- TASK DESCRIPTION
A faithful copy of all the data is the goal; omit the pictures.

========================================

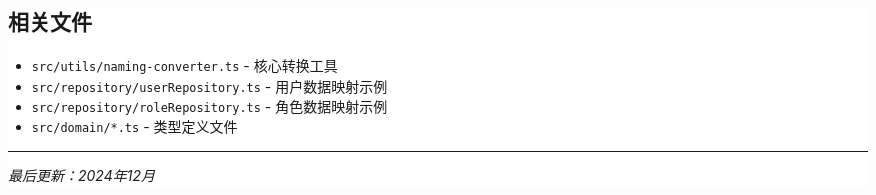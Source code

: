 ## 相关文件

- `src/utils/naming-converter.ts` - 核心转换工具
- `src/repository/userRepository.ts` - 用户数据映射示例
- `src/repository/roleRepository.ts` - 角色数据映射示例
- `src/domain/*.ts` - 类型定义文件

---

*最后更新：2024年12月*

========================================

- WRITTEN REPLY
Source code

: ## 相关文件

- `src/utils/naming-converter.ts` - 核心转换工具
- `src/repository/userRepository.ts` - 用户数据映射示例
- `src/repository/roleRepository.ts` - 角色数据映射示例
- `src/domain/*.ts` - 类型定义文件

---

*最后更新：2024年12月*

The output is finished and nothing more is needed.